Mais moi, je ne me condamnerai pas à l’enfer des voyages, qu’Ariane meure en paix. Mes ennemis ne peuvent pas compter sur cette naïveté de ma part.

Enfin on peut tirer des clartés profitables de cette proposition rudimentaire que les hommes sont partout, même dans les capitales du désert. J’ai fait bien des milles marins pour saisir pourquoi mes compatriotes que je devais aimer me faisaient peur. Quelle simplicité, il y a des femmes sensibles, des enfants, et même des hommes respectables comme des médecins, des notaires, qui se promènent seuls la nuit. Pour des quantités de raisons, profondes ou légères, qui ne me regardent pas actuellement. Il peut leur arriver d’apercevoir un arbre, un arbre qui n’est qu’un arbre, avec des branches et des feuilles, un tronc, une écorce, un aubier, avec des nids, des oiseaux de nuit, et peut-être une ombre, s’il y a de la lune. Ils peuvent le prendre pour un spectre qui en veut à leur âme, ou un bandit qui va violer la femme, voler l’homme, enlever l’enfant, ils peuvent fuir comme si un train arrivait sur eux. Mais ils pourraient aller voir de près et savoir qu’une branche déformée par la nuit n’est qu’une branche sur laquelle il ne serait pas plus défendu de monter que sur une branche de jour.

J’ai fait tous mes détours pour retomber finalement sur la branche qui m’avait fait si peur. Je veux dire que je retrouve les ombres redoutables que je fuyais et je vois que ce sont des hommes dont le nombre seul risque d’être dangereux. Je les mesure de près, ils ont les mêmes dimensions et les mêmes formes qu’en France. Mais la nuit qui les rendait redoutables, cette nuit de légendes, de savoirs, de mots et de beaux arts est dissipée par le soleil, qui dessèche jusqu’aux morts. Qu’ils sont de peu de poids ! Qu’il m’est facile de saisir pourquoi je craignais d’être pareil à eux !

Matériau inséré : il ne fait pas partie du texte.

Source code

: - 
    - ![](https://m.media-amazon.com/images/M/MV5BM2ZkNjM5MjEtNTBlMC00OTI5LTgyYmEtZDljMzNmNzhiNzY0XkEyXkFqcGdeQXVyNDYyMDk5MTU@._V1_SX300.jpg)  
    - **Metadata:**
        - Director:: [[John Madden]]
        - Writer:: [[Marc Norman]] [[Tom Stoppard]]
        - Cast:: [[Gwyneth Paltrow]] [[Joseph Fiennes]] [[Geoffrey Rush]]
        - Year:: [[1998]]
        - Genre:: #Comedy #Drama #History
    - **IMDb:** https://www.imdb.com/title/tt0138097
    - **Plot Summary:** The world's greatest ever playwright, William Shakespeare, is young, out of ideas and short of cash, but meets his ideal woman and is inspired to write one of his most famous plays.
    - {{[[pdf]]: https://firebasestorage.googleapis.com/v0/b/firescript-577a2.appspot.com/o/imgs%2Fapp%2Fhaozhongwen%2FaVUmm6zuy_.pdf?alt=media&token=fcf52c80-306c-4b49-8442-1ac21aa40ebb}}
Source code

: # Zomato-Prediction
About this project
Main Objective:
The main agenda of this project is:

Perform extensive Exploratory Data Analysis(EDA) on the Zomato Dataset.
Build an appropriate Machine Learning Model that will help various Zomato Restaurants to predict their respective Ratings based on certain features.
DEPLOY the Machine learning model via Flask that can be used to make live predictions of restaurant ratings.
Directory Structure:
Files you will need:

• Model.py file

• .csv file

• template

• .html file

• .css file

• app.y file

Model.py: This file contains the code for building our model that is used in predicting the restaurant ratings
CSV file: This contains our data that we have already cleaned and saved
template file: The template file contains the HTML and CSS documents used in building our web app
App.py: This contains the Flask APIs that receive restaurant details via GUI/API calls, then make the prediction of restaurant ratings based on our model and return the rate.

Voilà le prix des escales. Il n’y a qu’une espèce valide des voyages, qui est la marche vers les hommes. C’est le voyage d’Ulysse, comme j’aurais dû savoir, si je n’avais pas fait mes humanités pour rien. Et il se termine naturellement par le retour. Tout le prix du voyage est dans son dernier jour.

Quant à la poésie, que les derniers éléments minéraux des voyages coulent dans l’oubli des mers.

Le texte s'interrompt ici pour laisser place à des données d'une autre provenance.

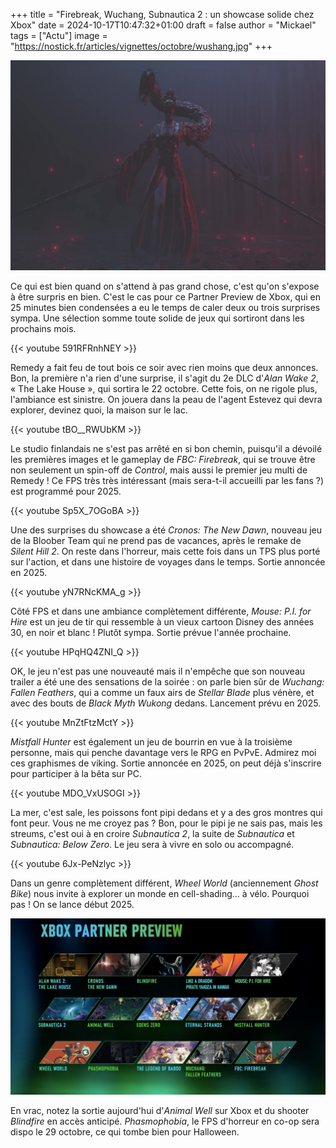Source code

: +++
title = "Firebreak, Wuchang, Subnautica 2 : un showcase solide chez Xbox"
date = 2024-10-17T10:47:32+01:00
draft = false
author = "Mickael"
tags = ["Actu"]
image = "https://nostick.fr/articles/vignettes/octobre/wushang.jpg"
+++

![Wuchang: Fallen Feathers](wushang.jpg "Wuchang: Fallen Feathers")

Ce qui est bien quand on s'attend à pas grand chose, c'est qu'on s'expose à être surpris en bien. C'est le cas pour ce Partner Preview de Xbox, qui en 25 minutes bien condensées a eu le temps de caler deux ou trois surprises sympa. Une sélection somme toute solide de jeux qui sortiront dans les prochains mois.

{{< youtube 591RFRnhNEY >}} 

Remedy a fait feu de tout bois ce soir avec rien moins que deux annonces. Bon, la première n'a rien d'une surprise, il s'agit du 2e DLC d'*Alan Wake 2*, « The Lake House », qui sortira le 22 octobre. Cette fois, on ne rigole plus, l'ambiance est sinistre. On jouera dans la peau de l'agent Estevez qui devra explorer, devinez quoi, la maison sur le lac.

{{< youtube tBO__RWUbKM >}} 

Le studio finlandais ne s'est pas arrêté en si bon chemin, puisqu'il a dévoilé les premières images et le gameplay de *FBC: Firebreak*, qui se trouve être non seulement un spin-off de *Control*, mais aussi le premier jeu multi de Remedy ! Ce FPS très très intéressant (mais sera-t-il accueilli par les fans ?) est programmé pour 2025.

{{< youtube Sp5X_7OGoBA >}} 

Une des surprises du showcase a été *Cronos: The New Dawn*, nouveau jeu de la Bloober Team qui ne prend pas de vacances, après le remake de *Silent Hill 2*. On reste dans l'horreur, mais cette fois dans un TPS plus porté sur l'action, et dans une histoire de voyages dans le temps. Sortie annoncée en 2025.

{{< youtube yN7RNcKMA_g >}} 

Côté FPS et dans une ambiance complètement différente, *Mouse: P.I. for Hire* est un jeu de tir qui ressemble à un vieux cartoon Disney des années 30, en noir et blanc ! Plutôt sympa. Sortie prévue l'année prochaine. 

{{< youtube HPqHQ4ZNI_Q >}} 

OK, le jeu n'est pas une nouveauté mais il n'empêche que son nouveau trailer a été une des sensations de la soirée : on parle bien sûr de *Wuchang: Fallen Feathers*, qui a comme un faux airs de *Stellar Blade* plus vénère, et avec des bouts de *Black Myth Wukong* dedans. Lancement prévu en 2025.

{{< youtube MnZtFtzMctY >}} 

*Mistfall Hunter* est également un jeu de bourrin en vue à la troisième personne, mais qui penche davantage vers le RPG en PvPvE. Admirez moi ces graphismes de viking. Sortie annoncée en 2025, on peut déjà s'inscrire pour participer à la bêta sur PC.

{{< youtube MDO_VxUSOGI >}} 

La mer, c'est sale, les poissons font pipi dedans et y a des gros montres qui font peur. Vous ne me croyez pas ? Bon, pour le pipi je ne sais pas, mais les streums, c'est oui à en croire *Subnautica 2*, la suite de *Subnautica* et *Subnautica: Below Zero*. Le jeu sera à vivre en solo ou accompagné. 

{{< youtube 6Jx-PeNzlyc >}} 

Dans un genre complètement différent, *Wheel World* (anciennement *Ghost Bike*) nous invite à explorer un monde en cell-shading… à vélo. Pourquoi pas ! On se lance début 2025.

![La totale du showcase](showcase.png "")

En vrac, notez la sortie aujourd'hui d'*Animal Well* sur Xbox et du shooter *Blindfire* en accès anticipé. *Phasmophobia*, le FPS d'horreur en co-op sera dispo le 29 octobre, ce qui tombe bien pour Halloween.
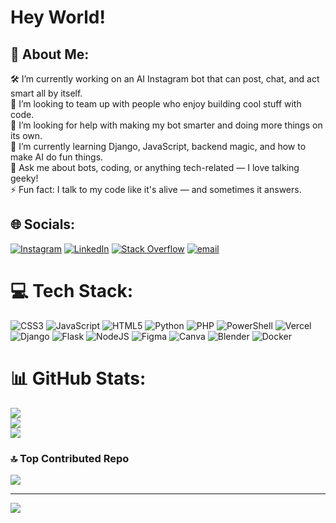 <h1>Hey World!</h1>
<h2>💫 About Me:</h2>
🛠 I’m currently working on an AI Instagram bot that can post, chat, and act smart all by itself.<br>🤝 I’m looking to team up with people who enjoy building cool stuff with code.<br>🧠 I’m looking for help with making my bot smarter and doing more things on its own.<br>🌱 I’m currently learning Django, JavaScript, backend magic, and how to make AI do fun things.<br>💬 Ask me about bots, coding, or anything tech-related — I love talking geeky!<br>⚡ Fun fact: I talk to my code like it's alive — and sometimes it answers.


## 🌐 Socials:
[![Instagram](https://img.shields.io/badge/Instagram-%23E4405F.svg?logo=Instagram&logoColor=white)](https://instagram.com/diemon760) [![LinkedIn](https://img.shields.io/badge/LinkedIn-%230077B5.svg?logo=linkedin&logoColor=white)](https://linkedin.com/in/www.linkedin.com/in/aayush-gupta-33a8b9368) [![Stack Overflow](https://img.shields.io/badge/-Stackoverflow-FE7A16?logo=stack-overflow&logoColor=white)](https://stackoverflow.com/users/26497512) [![email](https://img.shields.io/badge/Email-D14836?logo=gmail&logoColor=white)](mailto:neelamgupta11901@gmail.com) 

# 💻 Tech Stack:
![CSS3](https://img.shields.io/badge/css3-%231572B6.svg?style=for-the-badge&logo=css3&logoColor=white) ![JavaScript](https://img.shields.io/badge/javascript-%23323330.svg?style=for-the-badge&logo=javascript&logoColor=%23F7DF1E) ![HTML5](https://img.shields.io/badge/html5-%23E34F26.svg?style=for-the-badge&logo=html5&logoColor=white) ![Python](https://img.shields.io/badge/python-3670A0?style=for-the-badge&logo=python&logoColor=ffdd54) ![PHP](https://img.shields.io/badge/php-%23777BB4.svg?style=for-the-badge&logo=php&logoColor=white) ![PowerShell](https://img.shields.io/badge/PowerShell-%235391FE.svg?style=for-the-badge&logo=powershell&logoColor=white) ![Vercel](https://img.shields.io/badge/vercel-%23000000.svg?style=for-the-badge&logo=vercel&logoColor=white) ![Django](https://img.shields.io/badge/django-%23092E20.svg?style=for-the-badge&logo=django&logoColor=white) ![Flask](https://img.shields.io/badge/flask-%23000.svg?style=for-the-badge&logo=flask&logoColor=white) ![NodeJS](https://img.shields.io/badge/node.js-6DA55F?style=for-the-badge&logo=node.js&logoColor=white) ![Figma](https://img.shields.io/badge/figma-%23F24E1E.svg?style=for-the-badge&logo=figma&logoColor=white) ![Canva](https://img.shields.io/badge/Canva-%2300C4CC.svg?style=for-the-badge&logo=Canva&logoColor=white) ![Blender](https://img.shields.io/badge/blender-%23F5792A.svg?style=for-the-badge&logo=blender&logoColor=white) ![Docker](https://img.shields.io/badge/docker-%230db7ed.svg?style=for-the-badge&logo=docker&logoColor=white)
# 📊 GitHub Stats:
![](https://github-readme-stats.vercel.app/api?username=DeviAayush&theme=dark&hide_border=false&include_all_commits=false&count_private=false)<br/>
![](https://nirzak-streak-stats.vercel.app/?user=DeviAayush&theme=dark&hide_border=false)<br/>
![](https://github-readme-stats.vercel.app/api/top-langs/?username=DeviAayush&theme=dark&hide_border=false&include_all_commits=false&count_private=false&layout=compact)

### 🔝 Top Contributed Repo
![](https://github-contributor-stats.vercel.app/api?username=DeviAayush&limit=5&theme=dark&combine_all_yearly_contributions=true)

---
[![](https://visitcount.itsvg.in/api?id=DeviAayush&icon=2&color=0)](https://visitcount.itsvg.in)

<!-- Proudly created with GPRM ( https://gprm.itsvg.in ) -->
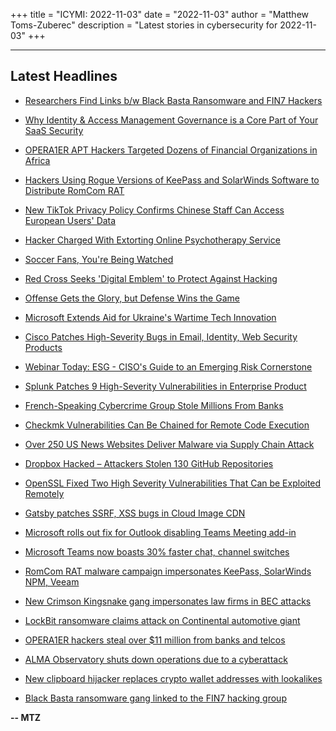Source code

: +++
title = "ICYMI: 2022-11-03"
date = "2022-11-03"
author = "Matthew Toms-Zuberec"
description = "Latest stories in cybersecurity for 2022-11-03"
+++

---------------------------------------------------------------------------
## Latest Headlines
- [Researchers Find Links b/w Black Basta Ransomware and FIN7 Hackers](https://thehackernews.com/2022/11/researchers-find-links-bw-black-basta.html)

- [Why Identity & Access Management Governance is a Core Part of Your SaaS Security](https://thehackernews.com/2022/11/why-identity-access-management.html)

- [OPERA1ER APT Hackers Targeted Dozens of Financial Organizations in Africa](https://thehackernews.com/2022/11/researchers-detail-opera1er-apt-attacks.html)

- [Hackers Using Rogue Versions of KeePass and SolarWinds Software to Distribute RomCom RAT](https://thehackernews.com/2022/11/hackers-using-rogue-versions-of-keepass.html)

- [New TikTok Privacy Policy Confirms Chinese Staff Can Access European Users' Data](https://thehackernews.com/2022/11/new-tiktok-privacy-policy-confirms.html)

- [Hacker Charged With Extorting Online Psychotherapy Service](https://krebsonsecurity.com/2022/11/hacker-charged-with-extorting-online-psychotherapy-service/)

- [Soccer Fans, You're Being Watched](https://www.wired.com/story/soccer-world-cup-biometric-surveillance/)

- [Red Cross Seeks 'Digital Emblem' to Protect Against Hacking](https://www.securityweek.com/red-cross-seeks-digital-emblem-protect-against-hacking)

- [Offense Gets the Glory, but Defense Wins the Game](https://www.securityweek.com/offense-gets-glory-defense-wins-game)

- [Microsoft Extends Aid for Ukraine's Wartime Tech Innovation](https://www.securityweek.com/microsoft-extends-aid-ukraines-wartime-tech-innovation)

- [Cisco Patches High-Severity Bugs in Email, Identity, Web Security Products](https://www.securityweek.com/cisco-patches-high-severity-bugs-email-identity-web-security-products)

- [Webinar Today: ESG - CISO's Guide to an Emerging Risk Cornerstone](https://www.securityweek.com/webinar-today-esg-cisos-guide-emerging-risk-cornerstone)

- [Splunk Patches 9 High-Severity Vulnerabilities in Enterprise Product](https://www.securityweek.com/splunk-patches-9-high-severity-vulnerabilities-enterprise-product)

- [French-Speaking Cybercrime Group Stole Millions From Banks](https://www.securityweek.com/french-speaking-cybercrime-group-stole-millions-banks)

- [Checkmk Vulnerabilities Can Be Chained for Remote Code Execution](https://www.securityweek.com/checkmk-vulnerabilities-can-be-chained-remote-code-execution)

- [Over 250 US News Websites Deliver Malware via Supply Chain Attack](https://www.securityweek.com/over-250-us-news-websites-deliver-malware-supply-chain-attack)

- [Dropbox Hacked – Attackers Stolen 130 GitHub Repositories](https://cybersecuritynews.com/dropbox-hacked/)

- [OpenSSL Fixed Two High Severity Vulnerabilities That Can be Exploited Remotely](https://cybersecuritynews.com/openssl-fixed-two-high-severity-vulnerabilities/)

- [Gatsby patches SSRF, XSS bugs in Cloud Image CDN](https://portswigger.net/daily-swig/gatsby-patches-ssrf-xss-bugs-in-cloud-image-cdn)

- [Microsoft rolls out fix for Outlook disabling Teams Meeting add-in](https://www.bleepingcomputer.com/news/microsoft/microsoft-rolls-out-fix-for-outlook-disabling-teams-meeting-add-in/)

- [Microsoft Teams now boasts 30% faster chat, channel switches](https://www.bleepingcomputer.com/news/microsoft/microsoft-teams-now-boasts-30-percent-faster-chat-channel-switches/)

- [RomCom RAT malware campaign impersonates KeePass, SolarWinds NPM, Veeam](https://www.bleepingcomputer.com/news/security/romcom-rat-malware-campaign-impersonates-keepass-solarwinds-npm-veeam/)

- [New Crimson Kingsnake gang impersonates law firms in BEC attacks](https://www.bleepingcomputer.com/news/security/new-crimson-kingsnake-gang-impersonates-law-firms-in-bec-attacks/)

- [LockBit ransomware claims attack on Continental automotive giant](https://www.bleepingcomputer.com/news/security/lockbit-ransomware-claims-attack-on-continental-automotive-giant/)

- [OPERA1ER hackers steal over $11 million from banks and telcos](https://www.bleepingcomputer.com/news/security/opera1er-hackers-steal-over-11-million-from-banks-and-telcos/)

- [ALMA Observatory shuts down operations due to a cyberattack](https://www.bleepingcomputer.com/news/security/alma-observatory-shuts-down-operations-due-to-a-cyberattack/)

- [New clipboard hijacker replaces crypto wallet addresses with lookalikes](https://www.bleepingcomputer.com/news/security/new-clipboard-hijacker-replaces-crypto-wallet-addresses-with-lookalikes/)

- [Black Basta ransomware gang linked to the FIN7 hacking group](https://www.bleepingcomputer.com/news/security/black-basta-ransomware-gang-linked-to-the-fin7-hacking-group/)

**-- MTZ**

L’espace ne contient aucun bien pour les hommes. Il y a des écrivains qui parlent des leçons des paysages, ils font semblant de croire que les pierres et le ciel se livrent à une mimique qui fait d’eux des instituteurs. En échange les hommes peuvent imiter les attitudes et les vertus morales d’une ville, d’un territoire, d’une zone de végétation : sérénité, intelligence, grandeur, désespoir, volupté.

Mais les voyageurs sérieux ont fait peu de cas de cette rhétorique : les voyages de Montaigne sont secs, ceux de Descartes sont dénués de tout, à peine s’intéressent-ils aux hommes.

Un homme n’est pas un œil qui apprend ce qu’il regarde, une oreille qui écoute. L’espace n’est pour rien dans les complications que des siècles de culture ajoutent à ses diverses parties. Il ne dit mot, il est prêt à tout ce que les hommes feront de lui. C’est un réceptacle, une cire, il ne faut pas prendre des empreintes humaines pour des propriétés de la cire vierge.

Quand on a dit qu’il y a des paysages où l’on crève de froid, d’autres où l’on se dessèche de chaud, et qu’il n’est possible de vivre facilement qu’entre les deux, il n’y a plus grand chose à ajouter sur la poésie de la terre. Les territoires ne sont pas des associés, ni des professeurs de morale, ni des missionnaires préchant ici l’ordre, là le désordre : tout est en nous. Ils ne persuadent rien. Ce lyrisme est tout à fait vide de matière.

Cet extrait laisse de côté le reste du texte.